Writing here from my own experience, I agree about setting up two safeguards:
i) Port masking/NATting as stated before. You’ll need a solid planning in order to do well routing.
ii) Just set looong, random passwords for all accounts, either extensions or trunk ones. I made a small shell-script to achieve this apart PBX portal. Fancy a good set of 64/128/256-random character passwords? (beat this damn brute-force nerds muahahah!)

Greetings and g’luck,

rosales – Spain

"And just to re-shout what has been shouted many times before, 99.999% of these penetrations are against, UDP:5060 (and now 5160).

It is amazingly trivial for almost everyone to just “not do that” for your external extensions, and trunks just don’t need that ip:port pair to be widely open as they are specific to the VSP"

My FreePBX system is on the inside private network behind a Cisco router running translation code. I have absolutely tried using a port other than 5060 to allow for my softphone on my laptop an my cell phone to connect into the FreePBX system even including all of the special SIP port forwarding configurations that Cisco recommends. It does not work. The registration regularly drops. Only a port forward on 5060 is reliable and I attribute that to hidden “special” NAT code that is in the Cisco IOS.

Yes I could use a client VPN from the remotes and I have it setup that way but it’s an extra nuisance…

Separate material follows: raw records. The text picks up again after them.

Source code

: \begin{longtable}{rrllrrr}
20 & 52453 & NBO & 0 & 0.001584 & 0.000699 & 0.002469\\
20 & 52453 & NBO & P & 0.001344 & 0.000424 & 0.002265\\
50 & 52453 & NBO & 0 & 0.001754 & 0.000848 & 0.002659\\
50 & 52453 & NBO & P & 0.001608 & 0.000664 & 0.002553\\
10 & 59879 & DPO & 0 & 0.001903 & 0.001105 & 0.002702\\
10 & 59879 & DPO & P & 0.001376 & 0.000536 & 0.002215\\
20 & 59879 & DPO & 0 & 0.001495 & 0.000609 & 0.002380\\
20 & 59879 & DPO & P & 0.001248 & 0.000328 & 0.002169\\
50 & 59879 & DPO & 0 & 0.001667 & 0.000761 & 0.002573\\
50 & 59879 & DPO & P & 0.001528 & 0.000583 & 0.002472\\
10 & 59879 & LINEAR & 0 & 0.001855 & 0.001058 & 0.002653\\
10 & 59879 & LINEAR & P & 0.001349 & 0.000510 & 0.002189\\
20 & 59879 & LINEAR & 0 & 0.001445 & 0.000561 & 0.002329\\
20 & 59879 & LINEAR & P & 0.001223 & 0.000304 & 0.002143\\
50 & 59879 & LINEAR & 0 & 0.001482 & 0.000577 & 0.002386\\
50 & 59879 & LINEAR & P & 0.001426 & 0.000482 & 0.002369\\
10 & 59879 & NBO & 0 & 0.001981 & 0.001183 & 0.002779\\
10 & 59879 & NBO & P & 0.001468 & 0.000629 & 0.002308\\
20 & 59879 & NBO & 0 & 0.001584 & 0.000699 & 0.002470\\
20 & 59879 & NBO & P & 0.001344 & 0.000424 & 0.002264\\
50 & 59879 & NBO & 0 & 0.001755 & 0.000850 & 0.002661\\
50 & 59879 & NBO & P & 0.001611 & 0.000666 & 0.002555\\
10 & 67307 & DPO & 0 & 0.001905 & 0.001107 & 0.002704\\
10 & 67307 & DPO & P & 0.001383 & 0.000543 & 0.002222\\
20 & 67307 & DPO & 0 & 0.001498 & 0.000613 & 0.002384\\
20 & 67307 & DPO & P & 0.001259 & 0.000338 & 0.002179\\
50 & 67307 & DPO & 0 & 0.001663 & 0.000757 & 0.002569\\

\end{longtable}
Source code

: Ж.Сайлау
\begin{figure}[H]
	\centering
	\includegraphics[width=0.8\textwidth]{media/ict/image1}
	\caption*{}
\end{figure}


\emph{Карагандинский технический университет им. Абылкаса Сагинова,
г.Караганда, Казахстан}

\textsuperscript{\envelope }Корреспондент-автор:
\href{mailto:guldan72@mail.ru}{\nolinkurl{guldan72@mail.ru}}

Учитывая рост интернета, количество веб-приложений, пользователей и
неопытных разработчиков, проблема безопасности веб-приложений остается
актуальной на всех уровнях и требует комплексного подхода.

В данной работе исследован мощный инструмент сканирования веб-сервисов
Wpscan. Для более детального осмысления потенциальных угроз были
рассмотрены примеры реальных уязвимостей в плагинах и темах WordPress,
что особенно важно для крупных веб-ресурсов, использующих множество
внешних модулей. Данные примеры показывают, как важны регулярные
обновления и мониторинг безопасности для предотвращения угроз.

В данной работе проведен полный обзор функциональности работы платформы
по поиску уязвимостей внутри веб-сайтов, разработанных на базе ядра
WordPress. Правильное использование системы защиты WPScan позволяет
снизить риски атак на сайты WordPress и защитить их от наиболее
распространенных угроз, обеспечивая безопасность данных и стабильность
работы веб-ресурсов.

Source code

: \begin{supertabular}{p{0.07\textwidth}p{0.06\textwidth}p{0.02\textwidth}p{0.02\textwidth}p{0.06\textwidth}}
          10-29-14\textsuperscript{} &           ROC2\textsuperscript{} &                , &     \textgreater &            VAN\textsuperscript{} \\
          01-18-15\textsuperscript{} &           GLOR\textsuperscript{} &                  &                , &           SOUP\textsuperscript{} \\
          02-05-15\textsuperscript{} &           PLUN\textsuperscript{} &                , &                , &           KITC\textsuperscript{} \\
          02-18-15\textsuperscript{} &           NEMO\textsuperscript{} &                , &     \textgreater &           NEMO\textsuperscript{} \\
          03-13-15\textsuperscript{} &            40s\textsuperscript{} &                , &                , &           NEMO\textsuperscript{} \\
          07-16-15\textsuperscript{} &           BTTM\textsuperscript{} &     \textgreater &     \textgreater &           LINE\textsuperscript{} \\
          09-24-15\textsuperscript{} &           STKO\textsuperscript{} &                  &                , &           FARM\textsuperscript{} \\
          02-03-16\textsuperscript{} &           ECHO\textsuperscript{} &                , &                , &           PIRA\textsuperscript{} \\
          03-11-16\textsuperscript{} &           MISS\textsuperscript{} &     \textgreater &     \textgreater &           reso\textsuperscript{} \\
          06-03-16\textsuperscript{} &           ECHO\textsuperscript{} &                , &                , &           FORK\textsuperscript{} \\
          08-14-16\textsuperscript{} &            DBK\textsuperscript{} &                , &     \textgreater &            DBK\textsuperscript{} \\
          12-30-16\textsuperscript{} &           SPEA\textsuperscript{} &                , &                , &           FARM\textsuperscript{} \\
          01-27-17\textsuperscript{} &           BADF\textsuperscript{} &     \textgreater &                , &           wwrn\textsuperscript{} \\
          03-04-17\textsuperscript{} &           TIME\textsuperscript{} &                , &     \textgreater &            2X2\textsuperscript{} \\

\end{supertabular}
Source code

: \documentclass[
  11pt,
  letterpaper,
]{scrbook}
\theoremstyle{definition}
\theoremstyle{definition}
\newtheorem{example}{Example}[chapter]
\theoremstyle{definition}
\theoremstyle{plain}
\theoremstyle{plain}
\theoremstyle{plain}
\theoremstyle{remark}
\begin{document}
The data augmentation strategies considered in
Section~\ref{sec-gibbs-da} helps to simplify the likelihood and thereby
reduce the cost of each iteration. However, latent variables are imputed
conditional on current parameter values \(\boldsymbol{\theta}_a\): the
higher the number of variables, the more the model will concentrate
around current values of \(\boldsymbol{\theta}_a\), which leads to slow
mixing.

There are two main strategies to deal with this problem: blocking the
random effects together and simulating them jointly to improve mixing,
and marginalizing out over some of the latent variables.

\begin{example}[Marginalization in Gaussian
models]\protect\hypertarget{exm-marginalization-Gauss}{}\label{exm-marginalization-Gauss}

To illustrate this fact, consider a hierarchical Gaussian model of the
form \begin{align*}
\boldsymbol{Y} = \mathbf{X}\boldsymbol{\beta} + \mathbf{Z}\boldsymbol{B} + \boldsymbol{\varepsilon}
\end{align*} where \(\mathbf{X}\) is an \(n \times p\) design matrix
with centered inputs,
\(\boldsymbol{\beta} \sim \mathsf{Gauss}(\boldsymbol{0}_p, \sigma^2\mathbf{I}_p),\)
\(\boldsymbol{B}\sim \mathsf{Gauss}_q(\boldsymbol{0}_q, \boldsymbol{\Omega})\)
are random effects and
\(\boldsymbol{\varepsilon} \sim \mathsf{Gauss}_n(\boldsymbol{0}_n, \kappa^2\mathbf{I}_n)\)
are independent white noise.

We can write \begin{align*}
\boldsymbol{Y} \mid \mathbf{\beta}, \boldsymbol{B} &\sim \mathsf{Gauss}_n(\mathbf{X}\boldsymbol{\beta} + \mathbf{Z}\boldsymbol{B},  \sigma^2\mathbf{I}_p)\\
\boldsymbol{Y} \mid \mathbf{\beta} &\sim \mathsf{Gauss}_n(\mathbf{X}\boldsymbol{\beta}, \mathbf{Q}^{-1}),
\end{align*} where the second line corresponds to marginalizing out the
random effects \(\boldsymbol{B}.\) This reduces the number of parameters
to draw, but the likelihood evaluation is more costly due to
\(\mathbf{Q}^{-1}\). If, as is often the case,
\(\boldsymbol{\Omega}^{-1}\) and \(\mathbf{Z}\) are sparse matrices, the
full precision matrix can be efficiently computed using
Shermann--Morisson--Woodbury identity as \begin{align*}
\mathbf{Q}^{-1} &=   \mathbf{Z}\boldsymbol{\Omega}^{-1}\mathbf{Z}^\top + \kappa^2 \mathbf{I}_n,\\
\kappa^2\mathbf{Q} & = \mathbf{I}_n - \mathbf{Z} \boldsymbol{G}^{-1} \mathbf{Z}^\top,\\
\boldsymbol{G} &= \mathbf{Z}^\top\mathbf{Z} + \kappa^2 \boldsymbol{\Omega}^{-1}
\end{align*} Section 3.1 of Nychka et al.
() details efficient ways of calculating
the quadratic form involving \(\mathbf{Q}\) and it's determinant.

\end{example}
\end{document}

I have international dialing blocked on my trunks AT THE PHONE COMPANY and I use the longest and most random SIP passwords that my extensions will support including the softphones. And I change them regularly on the softphones just in case some smartguy wifi sniffer in a Starbucks somewhere has picked them up.

Behind any brute force attack is a weak password IMHO. I’m more than happy for the bad guys to waste years attempting to brute-force one of my much-larger-than-8-character random strong passwords on one of my Polycom extensions just to get a LD extension that they could make the same lower-48 unlimited calling on that any 2-bit throwaway cell phone can make. Good luck with that. I would bet the OP has a SIP password on one of his extensions of 111111 or something simple. Usually crackers go for the weakest and simplest point with the largest return. Nobody is going to do esoteric cracks to be able to make unlimited nationwide calls just like nobody is going to buy liquid nitrogen to crack-off a Kryptonite bicycle lock that is securing a rusty old B.S.O.

Here is some of the things we put in place including examples and a script to create firewall file with bots added. enjoy

For interest to your comments dicko, I changed my listening port to 45060 and it immediately started getting hammered. Maybe my choice wasn’t too clever by just adding a 4 to the regular port…but it didn’t seem to particularly hide things from hackers.